------ DATA RECORDS

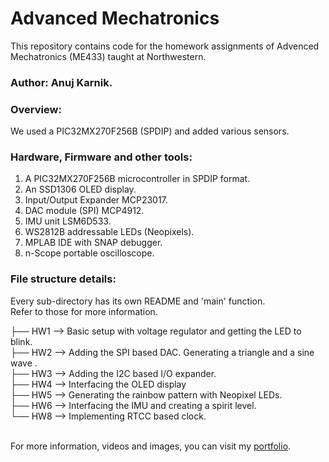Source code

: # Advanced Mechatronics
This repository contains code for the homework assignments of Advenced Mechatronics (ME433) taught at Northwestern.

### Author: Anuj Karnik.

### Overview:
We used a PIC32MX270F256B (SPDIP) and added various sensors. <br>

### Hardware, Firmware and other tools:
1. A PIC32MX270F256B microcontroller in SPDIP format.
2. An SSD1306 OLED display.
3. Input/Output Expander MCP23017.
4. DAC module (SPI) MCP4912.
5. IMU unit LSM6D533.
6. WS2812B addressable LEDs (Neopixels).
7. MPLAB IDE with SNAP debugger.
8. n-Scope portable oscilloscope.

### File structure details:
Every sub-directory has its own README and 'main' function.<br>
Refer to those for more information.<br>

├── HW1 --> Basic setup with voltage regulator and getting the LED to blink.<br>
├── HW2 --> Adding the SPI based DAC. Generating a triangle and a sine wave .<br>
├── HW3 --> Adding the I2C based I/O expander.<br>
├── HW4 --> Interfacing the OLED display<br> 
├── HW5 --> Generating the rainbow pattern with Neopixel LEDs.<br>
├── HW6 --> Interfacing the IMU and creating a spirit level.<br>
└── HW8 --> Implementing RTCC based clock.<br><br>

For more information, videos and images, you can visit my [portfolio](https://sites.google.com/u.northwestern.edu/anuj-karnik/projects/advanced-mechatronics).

------------
------ DATA RECORDS

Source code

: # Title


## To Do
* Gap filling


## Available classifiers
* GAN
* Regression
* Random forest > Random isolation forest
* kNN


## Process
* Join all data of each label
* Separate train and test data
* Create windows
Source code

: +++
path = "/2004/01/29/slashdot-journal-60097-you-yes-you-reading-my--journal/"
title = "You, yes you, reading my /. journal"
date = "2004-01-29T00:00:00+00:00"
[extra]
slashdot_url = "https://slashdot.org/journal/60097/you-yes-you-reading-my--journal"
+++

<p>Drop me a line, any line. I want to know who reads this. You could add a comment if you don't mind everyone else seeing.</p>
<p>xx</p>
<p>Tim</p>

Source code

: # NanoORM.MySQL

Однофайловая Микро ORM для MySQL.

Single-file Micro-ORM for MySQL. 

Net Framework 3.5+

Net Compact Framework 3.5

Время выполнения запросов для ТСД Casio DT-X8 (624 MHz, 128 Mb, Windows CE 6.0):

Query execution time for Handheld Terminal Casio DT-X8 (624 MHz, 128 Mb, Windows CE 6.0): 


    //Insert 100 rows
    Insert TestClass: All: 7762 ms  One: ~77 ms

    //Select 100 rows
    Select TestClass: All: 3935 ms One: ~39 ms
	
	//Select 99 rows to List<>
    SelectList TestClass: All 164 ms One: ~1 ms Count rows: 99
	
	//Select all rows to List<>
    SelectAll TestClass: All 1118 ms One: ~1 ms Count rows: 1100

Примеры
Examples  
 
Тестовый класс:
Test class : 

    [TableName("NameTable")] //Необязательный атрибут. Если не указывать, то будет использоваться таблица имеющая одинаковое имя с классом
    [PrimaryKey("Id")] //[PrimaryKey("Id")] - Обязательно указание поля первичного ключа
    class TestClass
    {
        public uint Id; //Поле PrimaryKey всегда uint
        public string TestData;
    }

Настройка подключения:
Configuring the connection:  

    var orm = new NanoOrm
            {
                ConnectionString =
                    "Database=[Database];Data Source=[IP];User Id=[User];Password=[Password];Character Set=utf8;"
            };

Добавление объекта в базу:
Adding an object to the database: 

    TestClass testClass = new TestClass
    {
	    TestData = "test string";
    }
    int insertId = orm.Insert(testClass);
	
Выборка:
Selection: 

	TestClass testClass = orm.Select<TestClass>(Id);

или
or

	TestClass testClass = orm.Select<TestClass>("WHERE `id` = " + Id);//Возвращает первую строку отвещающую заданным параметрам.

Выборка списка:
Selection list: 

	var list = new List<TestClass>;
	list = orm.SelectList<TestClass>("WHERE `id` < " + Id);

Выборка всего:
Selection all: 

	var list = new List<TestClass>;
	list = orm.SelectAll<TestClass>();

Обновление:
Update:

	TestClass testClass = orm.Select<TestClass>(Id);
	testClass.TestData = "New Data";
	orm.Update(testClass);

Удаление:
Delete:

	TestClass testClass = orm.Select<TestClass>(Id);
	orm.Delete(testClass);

------------

• **TASK PROMPT**
Return, with no change at all, every line in the entries above from the line containing "4. DAC module (SPI) MCP4912." through the line containing "Refer to those for more information.<br>".

• **SOLUTION TO THE EXERCISE**
4. DAC module (SPI) MCP4912.
5. IMU unit LSM6D533.
6. WS2812B addressable LEDs (Neopixels).
7. MPLAB IDE with SNAP debugger.
8. n-Scope portable oscilloscope.

### File structure details:
Every sub-directory has its own README and 'main' function.<br>
Refer to those for more information.<br>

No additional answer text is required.